▸ **Material provided**
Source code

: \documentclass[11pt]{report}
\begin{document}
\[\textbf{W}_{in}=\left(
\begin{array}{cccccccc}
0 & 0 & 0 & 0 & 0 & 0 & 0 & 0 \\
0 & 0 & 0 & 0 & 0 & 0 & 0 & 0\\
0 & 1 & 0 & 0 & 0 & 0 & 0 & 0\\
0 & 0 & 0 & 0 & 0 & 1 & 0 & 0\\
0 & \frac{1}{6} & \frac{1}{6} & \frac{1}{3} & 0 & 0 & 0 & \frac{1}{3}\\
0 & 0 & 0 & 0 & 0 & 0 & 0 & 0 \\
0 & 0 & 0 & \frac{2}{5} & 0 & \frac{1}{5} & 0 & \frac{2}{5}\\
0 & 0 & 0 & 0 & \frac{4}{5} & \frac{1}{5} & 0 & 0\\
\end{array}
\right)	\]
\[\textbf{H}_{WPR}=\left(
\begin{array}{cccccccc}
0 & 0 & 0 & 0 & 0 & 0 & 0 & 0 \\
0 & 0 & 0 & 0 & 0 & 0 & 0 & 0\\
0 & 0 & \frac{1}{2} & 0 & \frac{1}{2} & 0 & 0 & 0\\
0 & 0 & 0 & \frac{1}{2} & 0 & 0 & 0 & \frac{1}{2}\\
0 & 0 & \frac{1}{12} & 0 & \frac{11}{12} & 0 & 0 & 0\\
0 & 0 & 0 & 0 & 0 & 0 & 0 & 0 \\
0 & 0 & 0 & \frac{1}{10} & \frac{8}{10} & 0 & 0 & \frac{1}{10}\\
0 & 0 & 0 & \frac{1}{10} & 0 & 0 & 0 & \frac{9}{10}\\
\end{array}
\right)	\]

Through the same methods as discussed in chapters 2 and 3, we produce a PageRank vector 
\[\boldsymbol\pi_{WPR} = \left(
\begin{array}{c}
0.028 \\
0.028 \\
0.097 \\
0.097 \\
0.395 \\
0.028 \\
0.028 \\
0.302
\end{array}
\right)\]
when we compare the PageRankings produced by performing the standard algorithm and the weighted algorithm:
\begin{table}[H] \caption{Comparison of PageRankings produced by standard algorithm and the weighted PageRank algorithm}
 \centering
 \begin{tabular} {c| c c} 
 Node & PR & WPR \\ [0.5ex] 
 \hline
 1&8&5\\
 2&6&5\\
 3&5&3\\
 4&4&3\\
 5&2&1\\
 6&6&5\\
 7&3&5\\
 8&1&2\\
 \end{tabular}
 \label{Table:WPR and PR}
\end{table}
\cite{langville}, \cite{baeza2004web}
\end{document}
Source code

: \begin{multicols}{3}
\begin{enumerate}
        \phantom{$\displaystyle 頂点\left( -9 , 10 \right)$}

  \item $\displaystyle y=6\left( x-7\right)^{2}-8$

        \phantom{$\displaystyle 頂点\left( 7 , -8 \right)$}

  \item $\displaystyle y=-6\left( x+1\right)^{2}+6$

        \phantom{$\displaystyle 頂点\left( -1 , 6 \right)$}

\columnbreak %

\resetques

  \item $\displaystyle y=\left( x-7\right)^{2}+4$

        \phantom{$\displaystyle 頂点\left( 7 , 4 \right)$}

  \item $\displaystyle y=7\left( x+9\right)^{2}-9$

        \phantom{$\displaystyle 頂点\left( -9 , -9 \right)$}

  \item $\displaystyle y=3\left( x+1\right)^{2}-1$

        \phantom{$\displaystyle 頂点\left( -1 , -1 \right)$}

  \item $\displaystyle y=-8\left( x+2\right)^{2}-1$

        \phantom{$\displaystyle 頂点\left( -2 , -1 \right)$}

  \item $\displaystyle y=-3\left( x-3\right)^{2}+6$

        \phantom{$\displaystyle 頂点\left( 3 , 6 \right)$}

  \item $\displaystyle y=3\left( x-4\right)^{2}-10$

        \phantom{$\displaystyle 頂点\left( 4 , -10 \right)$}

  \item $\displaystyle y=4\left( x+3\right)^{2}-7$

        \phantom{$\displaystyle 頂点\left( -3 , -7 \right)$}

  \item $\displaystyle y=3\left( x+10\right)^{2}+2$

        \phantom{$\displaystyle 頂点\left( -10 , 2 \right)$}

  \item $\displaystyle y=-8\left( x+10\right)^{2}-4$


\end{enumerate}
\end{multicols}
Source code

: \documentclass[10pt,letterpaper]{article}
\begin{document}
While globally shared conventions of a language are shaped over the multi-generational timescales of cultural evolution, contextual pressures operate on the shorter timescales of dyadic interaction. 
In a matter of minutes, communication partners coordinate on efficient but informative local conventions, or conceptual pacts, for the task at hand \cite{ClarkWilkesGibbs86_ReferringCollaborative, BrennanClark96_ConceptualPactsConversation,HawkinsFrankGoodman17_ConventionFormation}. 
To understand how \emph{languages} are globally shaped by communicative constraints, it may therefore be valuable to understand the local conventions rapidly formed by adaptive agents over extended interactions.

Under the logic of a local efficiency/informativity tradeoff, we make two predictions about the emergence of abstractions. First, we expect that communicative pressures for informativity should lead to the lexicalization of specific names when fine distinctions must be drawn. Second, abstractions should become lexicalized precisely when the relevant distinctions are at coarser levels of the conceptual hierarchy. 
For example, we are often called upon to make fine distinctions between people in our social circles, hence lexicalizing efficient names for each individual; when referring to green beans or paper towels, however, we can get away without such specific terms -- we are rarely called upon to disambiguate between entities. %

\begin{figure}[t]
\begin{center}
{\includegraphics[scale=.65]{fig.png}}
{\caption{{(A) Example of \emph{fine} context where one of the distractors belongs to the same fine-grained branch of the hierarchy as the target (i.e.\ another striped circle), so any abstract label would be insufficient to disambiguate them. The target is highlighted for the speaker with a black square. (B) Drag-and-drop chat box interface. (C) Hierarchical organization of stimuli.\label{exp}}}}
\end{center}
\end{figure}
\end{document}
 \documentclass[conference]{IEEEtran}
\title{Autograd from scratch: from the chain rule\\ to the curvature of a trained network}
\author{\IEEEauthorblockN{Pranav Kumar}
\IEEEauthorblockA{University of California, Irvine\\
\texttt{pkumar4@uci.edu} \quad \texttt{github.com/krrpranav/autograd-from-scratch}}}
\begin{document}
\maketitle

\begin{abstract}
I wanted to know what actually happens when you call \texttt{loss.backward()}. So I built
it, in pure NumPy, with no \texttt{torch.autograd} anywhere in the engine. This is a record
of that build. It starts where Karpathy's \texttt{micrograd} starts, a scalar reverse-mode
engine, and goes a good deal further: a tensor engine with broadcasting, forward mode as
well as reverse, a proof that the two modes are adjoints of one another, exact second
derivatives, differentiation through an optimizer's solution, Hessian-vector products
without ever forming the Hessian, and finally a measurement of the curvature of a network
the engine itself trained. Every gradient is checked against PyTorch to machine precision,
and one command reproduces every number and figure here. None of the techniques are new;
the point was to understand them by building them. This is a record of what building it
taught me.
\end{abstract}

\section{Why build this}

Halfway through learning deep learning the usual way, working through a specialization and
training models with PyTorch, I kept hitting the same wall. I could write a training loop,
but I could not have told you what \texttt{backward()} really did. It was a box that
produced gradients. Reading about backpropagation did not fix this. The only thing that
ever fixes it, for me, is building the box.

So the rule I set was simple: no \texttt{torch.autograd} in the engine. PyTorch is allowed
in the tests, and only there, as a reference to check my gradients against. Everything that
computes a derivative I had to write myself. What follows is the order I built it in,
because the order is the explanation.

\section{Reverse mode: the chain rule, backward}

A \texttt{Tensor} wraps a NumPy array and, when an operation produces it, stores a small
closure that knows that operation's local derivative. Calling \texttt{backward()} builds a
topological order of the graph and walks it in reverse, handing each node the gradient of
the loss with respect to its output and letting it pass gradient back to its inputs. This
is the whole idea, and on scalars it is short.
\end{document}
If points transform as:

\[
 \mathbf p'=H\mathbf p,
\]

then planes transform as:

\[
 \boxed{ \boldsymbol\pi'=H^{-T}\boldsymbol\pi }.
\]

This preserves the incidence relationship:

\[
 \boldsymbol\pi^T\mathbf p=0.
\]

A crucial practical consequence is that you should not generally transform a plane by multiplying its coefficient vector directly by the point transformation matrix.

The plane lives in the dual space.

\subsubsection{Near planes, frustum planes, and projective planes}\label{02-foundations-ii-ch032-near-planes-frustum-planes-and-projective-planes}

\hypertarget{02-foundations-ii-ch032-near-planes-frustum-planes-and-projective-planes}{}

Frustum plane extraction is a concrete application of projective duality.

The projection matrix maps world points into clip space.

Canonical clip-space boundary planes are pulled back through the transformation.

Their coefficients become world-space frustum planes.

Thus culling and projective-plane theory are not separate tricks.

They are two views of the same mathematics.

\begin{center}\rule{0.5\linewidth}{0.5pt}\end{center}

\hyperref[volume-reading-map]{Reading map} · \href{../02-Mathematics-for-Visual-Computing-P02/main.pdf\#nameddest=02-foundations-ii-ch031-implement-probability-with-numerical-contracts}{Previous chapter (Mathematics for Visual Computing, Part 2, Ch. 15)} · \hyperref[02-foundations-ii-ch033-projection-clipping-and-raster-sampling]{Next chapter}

▸ **Exercise goal**
Find the line with "of California, Irvine\\" in the entries above. Retype it and each line after it, exactly, through the line with "it, in pure", and stop there.

▸ **Solution for this problem**
\IEEEauthorblockA{University of California, Irvine\\
\texttt{pkumar4@uci.edu} \quad \texttt{github.com/krrpranav/autograd-from-scratch}}}
\begin{document}
\maketitle

\begin{abstract}
I wanted to know what actually happens when you call \texttt{loss.backward()}. So I built
it, in pure NumPy, with no \texttt{torch.autograd} anywhere in the engine. This is a record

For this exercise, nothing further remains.